■ **WHAT TO DO**
Would it be possible to copy exactly the lines from the one containing "5 октября 2025" to the end of the entries, including both and nothing else?

[Items listed in a dataset]
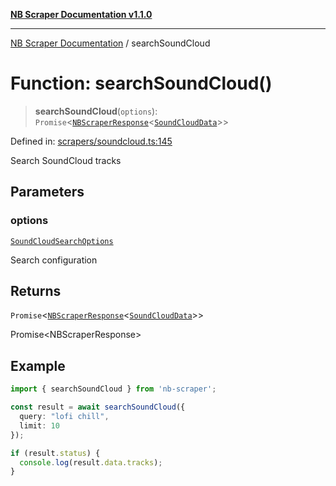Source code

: [**NB Scraper Documentation v1.1.0**](../README.md)

***

[NB Scraper Documentation](../globals.md) / searchSoundCloud

# Function: searchSoundCloud()

> **searchSoundCloud**(`options`): `Promise`\<[`NBScraperResponse`](../interfaces/NBScraperResponse.md)\<[`SoundCloudData`](../interfaces/SoundCloudData.md)\>\>

Defined in: [scrapers/soundcloud.ts:145](https://github.com/Chakszzz/NB-Scraper/blob/a54b0d480231641a2da59c589f08af0cd80e90f8/app/scrapers/soundcloud.ts#L145)

Search SoundCloud tracks

## Parameters

### options

[`SoundCloudSearchOptions`](../interfaces/SoundCloudSearchOptions.md)

Search configuration

## Returns

`Promise`\<[`NBScraperResponse`](../interfaces/NBScraperResponse.md)\<[`SoundCloudData`](../interfaces/SoundCloudData.md)\>\>

Promise<NBScraperResponse<SoundCloudData>>

## Example

```typescript
import { searchSoundCloud } from 'nb-scraper';

const result = await searchSoundCloud({
  query: "lofi chill",
  limit: 10
});

if (result.status) {
  console.log(result.data.tracks);
}
```

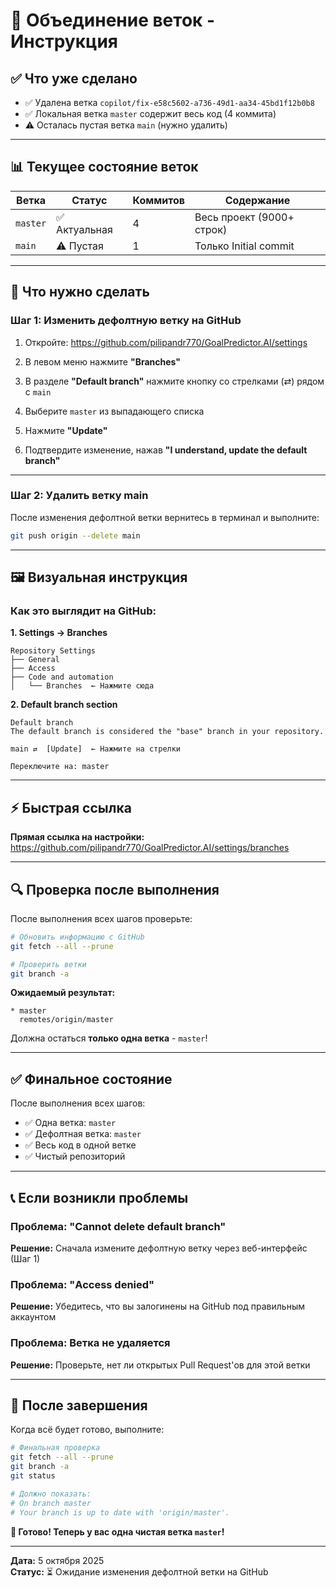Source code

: # 🔄 Объединение веток - Инструкция

## ✅ Что уже сделано

- ✅ Удалена ветка `copilot/fix-e58c5602-a736-49d1-aa34-45bd1f12b0b8`
- ✅ Локальная ветка `master` содержит весь код (4 коммита)
- ⚠️ Осталась пустая ветка `main` (нужно удалить)

---

## 📊 Текущее состояние веток

| Ветка | Статус | Коммитов | Содержание |
|-------|--------|----------|------------|
| `master` | ✅ Актуальная | 4 | Весь проект (9000+ строк) |
| `main` | ⚠️ Пустая | 1 | Только Initial commit |

---

## 🎯 Что нужно сделать

### Шаг 1: Изменить дефолтную ветку на GitHub

1. Откройте: https://github.com/pilipandr770/GoalPredictor.AI/settings

2. В левом меню нажмите **"Branches"**

3. В разделе **"Default branch"** нажмите кнопку со стрелками (⇄) рядом с `main`

4. Выберите `master` из выпадающего списка

5. Нажмите **"Update"**

6. Подтвердите изменение, нажав **"I understand, update the default branch"**

---

### Шаг 2: Удалить ветку main

После изменения дефолтной ветки вернитесь в терминал и выполните:

```bash
git push origin --delete main
```

---

## 🖼️ Визуальная инструкция

### Как это выглядит на GitHub:

**1. Settings → Branches**
```
Repository Settings
├── General
├── Access
├── Code and automation
│   └── Branches  ← Нажмите сюда
```

**2. Default branch section**
```
Default branch
The default branch is considered the "base" branch in your repository.

main ⇄  [Update]  ← Нажмите на стрелки

Переключите на: master
```

---

## ⚡ Быстрая ссылка

**Прямая ссылка на настройки:**
https://github.com/pilipandr770/GoalPredictor.AI/settings/branches

---

## 🔍 Проверка после выполнения

После выполнения всех шагов проверьте:

```bash
# Обновить информацию с GitHub
git fetch --all --prune

# Проверить ветки
git branch -a
```

**Ожидаемый результат:**
```
* master
  remotes/origin/master
```

Должна остаться **только одна ветка** - `master`!

---

## ✅ Финальное состояние

После выполнения всех шагов:

- ✅ Одна ветка: `master`
- ✅ Дефолтная ветка: `master`
- ✅ Весь код в одной ветке
- ✅ Чистый репозиторий

---

## 📞 Если возникли проблемы

### Проблема: "Cannot delete default branch"
**Решение:** Сначала измените дефолтную ветку через веб-интерфейс (Шаг 1)

### Проблема: "Access denied"
**Решение:** Убедитесь, что вы залогинены на GitHub под правильным аккаунтом

### Проблема: Ветка не удаляется
**Решение:** Проверьте, нет ли открытых Pull Request'ов для этой ветки

---

## 🎉 После завершения

Когда всё будет готово, выполните:

```bash
# Финальная проверка
git fetch --all --prune
git branch -a
git status

# Должно показать:
# On branch master
# Your branch is up to date with 'origin/master'.
```

**🎊 Готово! Теперь у вас одна чистая ветка `master`!**

---

**Дата:** 5 октября 2025  
**Статус:** ⏳ Ожидание изменения дефолтной ветки на GitHub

■ **ANSWER TO THE PROBLEM**
**Дата:** 5 октября 2025  
**Статус:** ⏳ Ожидание изменения дефолтной ветки на GitHub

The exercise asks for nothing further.